What the exercise asks
Write out exactly the lines of the entries below from the one holding "- Hauta lanerako" to the one holding "mantenimendua errazten du.", inclusive, and leave out all other lines.

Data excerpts
**********
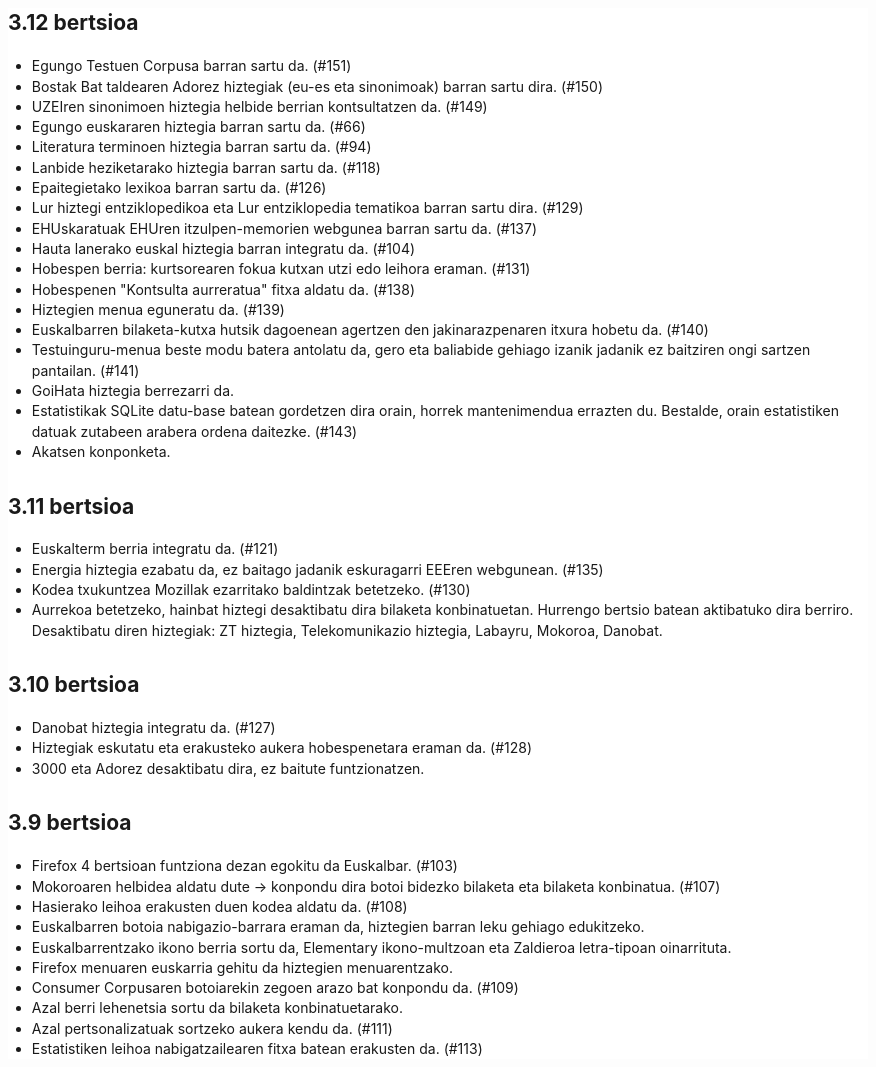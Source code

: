 
## 3.12 bertsioa
- Egungo Testuen Corpusa barran sartu da. (#151)
- Bostak Bat taldearen Adorez hiztegiak (eu-es eta sinonimoak) barran
  sartu dira. (#150)
- UZEIren sinonimoen hiztegia helbide berrian kontsultatzen da. (#149)
- Egungo euskararen hiztegia barran sartu da. (#66)
- Literatura terminoen hiztegia barran sartu da. (#94)
- Lanbide heziketarako hiztegia barran sartu da. (#118)
- Epaitegietako lexikoa barran sartu da. (#126)
- Lur hiztegi entziklopedikoa eta Lur entziklopedia tematikoa barran sartu
  dira. (#129)
- EHUskaratuak EHUren itzulpen-memorien webgunea barran sartu da. (#137)
- Hauta lanerako euskal hiztegia barran integratu da. (#104)
- Hobespen berria: kurtsorearen fokua kutxan utzi edo leihora eraman.  (#131)
- Hobespenen "Kontsulta aurreratua" fitxa aldatu da. (#138)
- Hiztegien menua eguneratu da. (#139)
- Euskalbarren bilaketa-kutxa hutsik dagoenean agertzen den
  jakinarazpenaren itxura hobetu da. (#140)
- Testuinguru-menua beste modu batera antolatu da, gero eta baliabide
  gehiago izanik jadanik ez baitziren ongi sartzen pantailan. (#141)
- GoiHata hiztegia berrezarri da.
- Estatistikak SQLite datu-base batean gordetzen dira orain, horrek
  mantenimendua errazten du. Bestalde, orain estatistiken datuak zutabeen
  arabera ordena daitezke. (#143)
- Akatsen konponketa.


## 3.11 bertsioa
- Euskalterm berria integratu da. (#121)
- Energia hiztegia ezabatu da, ez baitago jadanik eskuragarri EEEren
  webgunean. (#135)
- Kodea txukuntzea Mozillak ezarritako baldintzak betetzeko. (#130)
- Aurrekoa betetzeko, hainbat hiztegi desaktibatu dira bilaketa
  konbinatuetan. Hurrengo bertsio batean aktibatuko dira berriro.
  Desaktibatu diren hiztegiak: ZT hiztegia, Telekomunikazio hiztegia,
  Labayru, Mokoroa, Danobat.


## 3.10 bertsioa
- Danobat hiztegia integratu da. (#127)
- Hiztegiak eskutatu eta erakusteko aukera hobespenetara eraman da. (#128)
- 3000 eta Adorez desaktibatu dira, ez baitute funtzionatzen.


## 3.9 bertsioa
- Firefox 4 bertsioan funtziona dezan egokitu da Euskalbar. (#103)
- Mokoroaren helbidea aldatu dute -> konpondu dira botoi bidezko bilaketa
  eta bilaketa konbinatua. (#107)
- Hasierako leihoa erakusten duen kodea aldatu da. (#108)
- Euskalbarren botoia nabigazio-barrara eraman da, hiztegien barran leku
  gehiago edukitzeko.
- Euskalbarrentzako ikono berria sortu da, Elementary ikono-multzoan eta
  Zaldieroa letra-tipoan oinarrituta.
- Firefox menuaren euskarria gehitu da hiztegien menuarentzako.
- Consumer Corpusaren botoiarekin zegoen arazo bat konpondu da. (#109)
- Azal berri lehenetsia sortu da bilaketa konbinatuetarako.
- Azal pertsonalizatuak sortzeko aukera kendu da. (#111)
- Estatistiken leihoa nabigatzailearen fitxa batean erakusten da. (#113)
**********
Expected output
- Hauta lanerako euskal hiztegia barran integratu da. (#104)
- Hobespen berria: kurtsorearen fokua kutxan utzi edo leihora eraman.  (#131)
- Hobespenen "Kontsulta aurreratua" fitxa aldatu da. (#138)
- Hiztegien menua eguneratu da. (#139)
- Euskalbarren bilaketa-kutxa hutsik dagoenean agertzen den
  jakinarazpenaren itxura hobetu da. (#140)
- Testuinguru-menua beste modu batera antolatu da, gero eta baliabide
  gehiago izanik jadanik ez baitziren ongi sartzen pantailan. (#141)
- GoiHata hiztegia berrezarri da.
- Estatistikak SQLite datu-base batean gordetzen dira orain, horrek
  mantenimendua errazten du. Bestalde, orain estatistiken datuak zutabeen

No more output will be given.